Tapi semangat Dre anjlok sampai titik nol begitu dilihatnya Cheng berlatih di barisan senior. Mereka berseragam hitam, semua terlihat kokoh dan memegang prinsip secara kaku. Gurunya sangar. Cheng sendiri meliriknya dengan tatapan dan gerakan yang keji. “No weakness, no pain! No mercy!” Bersama-sama mereka meneriakkannya.
Pecah tangis Dre. “I am not happy!” teriak Dre pada ibunya. “I hate it here! I wanna go home!”
“This is home,” tangkis ibunya. Dan Dre meninggalkannya tanpa menyeka airmatanya.
Karena punya bakat sembrono dan dasar anak Amerika Dre bukannya mengalah tapi berulah menyulut kebencian Cheng. Akibatnya ia dikeroyok setelah melewati kejar-kejaran di lorong-lorong kampung yang mengingatkan film Project A – yang juga dibintangi Jackie Chan (1983). Dalam keadaan terjepit dan kepayahan akibat dijotos dari sana-sini Dre beruntung ditolong Han, laki-laki lesu penyendiri yang dikenal sebagai tukang.
Film The Karate Kid versi 2010 ini adalah hiburan yang penting. Terkait soal ini ada baiknya dikutip ulasan Seno Gumira Ajidarma mengenai Batman yang dimuat di majalah Jakarta Jakarta tapi maaf lupa tanggal edisinya: “Ketika Danny DeVito memerankan Penguin (Batman Returns, 1992, Tim Burton) kita tidak melihat sekadar jiwa yang jahat, melainkan betapa lahirnya kejahatan itu sebetulnya merupakan hasil dari salah urus kemanusiaan juga – tentang jiwa yang menderita tanpa kasih sayang, jiwa yang terluka karena selalu dihina, melahirkan para penjahat jenius yang penuh dendam terhadap peradaban.”
Bagi Seno kisah fantasi Batman bisa dilihat sebagai hiburan semata tapi juga memberikan lahan galian sebagai babad yang kompleksitasnya menandingi manusia-manusia dalam lakon Shakespeare.

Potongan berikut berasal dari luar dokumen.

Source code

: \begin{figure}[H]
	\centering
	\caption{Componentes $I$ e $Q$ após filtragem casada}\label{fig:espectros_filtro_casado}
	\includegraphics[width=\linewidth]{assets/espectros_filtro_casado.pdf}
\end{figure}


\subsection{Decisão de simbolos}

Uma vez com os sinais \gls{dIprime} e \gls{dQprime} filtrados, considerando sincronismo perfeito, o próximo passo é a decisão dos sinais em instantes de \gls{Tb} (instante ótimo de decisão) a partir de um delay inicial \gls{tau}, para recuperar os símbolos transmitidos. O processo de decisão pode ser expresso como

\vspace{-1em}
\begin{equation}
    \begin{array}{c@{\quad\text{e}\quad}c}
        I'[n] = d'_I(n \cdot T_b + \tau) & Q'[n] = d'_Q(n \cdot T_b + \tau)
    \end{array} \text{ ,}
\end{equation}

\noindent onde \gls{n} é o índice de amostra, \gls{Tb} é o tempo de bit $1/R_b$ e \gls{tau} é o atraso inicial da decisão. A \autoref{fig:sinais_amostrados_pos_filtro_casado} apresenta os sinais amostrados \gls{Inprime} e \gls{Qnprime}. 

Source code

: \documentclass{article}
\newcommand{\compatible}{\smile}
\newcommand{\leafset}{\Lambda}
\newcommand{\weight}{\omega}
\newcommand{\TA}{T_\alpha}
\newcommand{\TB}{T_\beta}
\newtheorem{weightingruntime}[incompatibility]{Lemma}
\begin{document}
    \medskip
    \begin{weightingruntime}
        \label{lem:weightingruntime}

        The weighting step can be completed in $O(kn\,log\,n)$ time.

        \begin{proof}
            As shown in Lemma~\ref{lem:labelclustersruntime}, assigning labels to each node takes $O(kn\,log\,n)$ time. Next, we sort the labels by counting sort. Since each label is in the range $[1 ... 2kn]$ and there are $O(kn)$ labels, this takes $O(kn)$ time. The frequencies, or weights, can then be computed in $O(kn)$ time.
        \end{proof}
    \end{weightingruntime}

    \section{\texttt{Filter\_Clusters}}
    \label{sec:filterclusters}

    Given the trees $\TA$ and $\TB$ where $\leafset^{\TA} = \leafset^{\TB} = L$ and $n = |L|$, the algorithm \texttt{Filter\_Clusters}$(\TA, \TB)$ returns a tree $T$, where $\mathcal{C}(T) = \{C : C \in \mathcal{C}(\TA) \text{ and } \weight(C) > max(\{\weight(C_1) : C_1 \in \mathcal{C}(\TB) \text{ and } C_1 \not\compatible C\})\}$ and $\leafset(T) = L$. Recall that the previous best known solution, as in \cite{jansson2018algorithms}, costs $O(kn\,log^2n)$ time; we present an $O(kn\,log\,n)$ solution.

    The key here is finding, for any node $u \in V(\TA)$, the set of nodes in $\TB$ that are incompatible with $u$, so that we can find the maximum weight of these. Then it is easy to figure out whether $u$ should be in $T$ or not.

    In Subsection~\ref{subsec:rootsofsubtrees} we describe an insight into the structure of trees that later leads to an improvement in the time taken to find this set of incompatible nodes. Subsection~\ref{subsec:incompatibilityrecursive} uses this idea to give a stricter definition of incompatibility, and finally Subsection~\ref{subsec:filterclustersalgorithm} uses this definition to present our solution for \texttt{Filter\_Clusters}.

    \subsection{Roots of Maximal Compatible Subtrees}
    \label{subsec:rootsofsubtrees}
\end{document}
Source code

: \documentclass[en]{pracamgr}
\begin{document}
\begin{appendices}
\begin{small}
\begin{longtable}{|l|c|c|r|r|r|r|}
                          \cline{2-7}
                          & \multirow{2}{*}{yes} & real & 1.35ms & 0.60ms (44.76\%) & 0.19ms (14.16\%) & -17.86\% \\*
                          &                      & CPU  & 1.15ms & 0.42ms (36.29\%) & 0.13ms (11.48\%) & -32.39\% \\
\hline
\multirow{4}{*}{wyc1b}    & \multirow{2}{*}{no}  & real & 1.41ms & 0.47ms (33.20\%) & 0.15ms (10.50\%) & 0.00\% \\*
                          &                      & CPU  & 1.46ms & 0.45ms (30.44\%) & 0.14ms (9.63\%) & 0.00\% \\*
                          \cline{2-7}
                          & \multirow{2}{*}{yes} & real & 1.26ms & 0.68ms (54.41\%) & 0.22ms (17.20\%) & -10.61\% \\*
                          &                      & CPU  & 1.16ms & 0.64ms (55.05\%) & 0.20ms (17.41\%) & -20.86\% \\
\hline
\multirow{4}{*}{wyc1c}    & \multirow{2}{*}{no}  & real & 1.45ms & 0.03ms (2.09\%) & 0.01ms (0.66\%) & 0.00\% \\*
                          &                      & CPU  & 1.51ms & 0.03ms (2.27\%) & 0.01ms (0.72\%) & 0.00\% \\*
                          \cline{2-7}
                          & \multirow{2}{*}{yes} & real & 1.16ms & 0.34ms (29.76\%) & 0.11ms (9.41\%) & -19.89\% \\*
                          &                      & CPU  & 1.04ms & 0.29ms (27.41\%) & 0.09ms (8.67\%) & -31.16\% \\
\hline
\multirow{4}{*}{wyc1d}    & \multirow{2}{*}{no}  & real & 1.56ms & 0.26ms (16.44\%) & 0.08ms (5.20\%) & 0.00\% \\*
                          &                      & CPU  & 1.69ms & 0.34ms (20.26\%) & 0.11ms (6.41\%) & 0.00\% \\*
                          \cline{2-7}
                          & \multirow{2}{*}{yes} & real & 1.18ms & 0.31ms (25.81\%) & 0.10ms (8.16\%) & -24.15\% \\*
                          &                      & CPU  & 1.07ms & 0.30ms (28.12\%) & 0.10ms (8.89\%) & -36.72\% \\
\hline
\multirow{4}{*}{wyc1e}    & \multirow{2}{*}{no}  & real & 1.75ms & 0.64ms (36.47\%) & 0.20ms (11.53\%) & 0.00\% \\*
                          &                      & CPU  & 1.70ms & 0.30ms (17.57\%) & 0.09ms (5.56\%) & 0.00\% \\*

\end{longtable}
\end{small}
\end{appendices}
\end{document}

Ya, kita tahu Jaden Smith (Dre) yang didampingi Jackie Chan (Han) bakal menumbangkan Cheng dalam kontes duel. Tapi usaha keras Dre mempelajari kungfu secara murni sama saja dengan membongkar kemapanannya selama ini: keakuannya, kesembronoannya, keamerikaannya. Dalam proses ini si anak akan tiba pada pengertian yang lengkap pada saat orang-orang dewasa di sekelilingnyapun berani jujur pada diri sendiri. Han bukanlah pendekar yang tirakat melainkan seorang ayah penuh luka batin dan membiarkan diri disiksa penyesalan. Keduanya melihat orang lain dan diri sendiri lebih bening, di situlah kekuatan mereka, itulah yang tidak dimiliki kelompok Cheng dan suhu Master Li yang begitu sibuk menegas-negaskan kedigdayaan.
Film ini tidak saja memberikan ruang bagi Jackie Chan untuk tidak tampil cengengas-cengenges tapi memamerkan keaktoran yang mumpuni, tidak sekedar memuaskan keinginan kita menyaksikan seorang anak mencapai kemenangan, tapi mendeskripsikan bagaimana pencapaian itu diraih. Dan yang lebih penting lagi – bahkan ini di luar kendali Han maupun Master Li – Dre dan Cheng akhirnya membawa kita bersama-sama merayakan jiwa merdeka anak-anak!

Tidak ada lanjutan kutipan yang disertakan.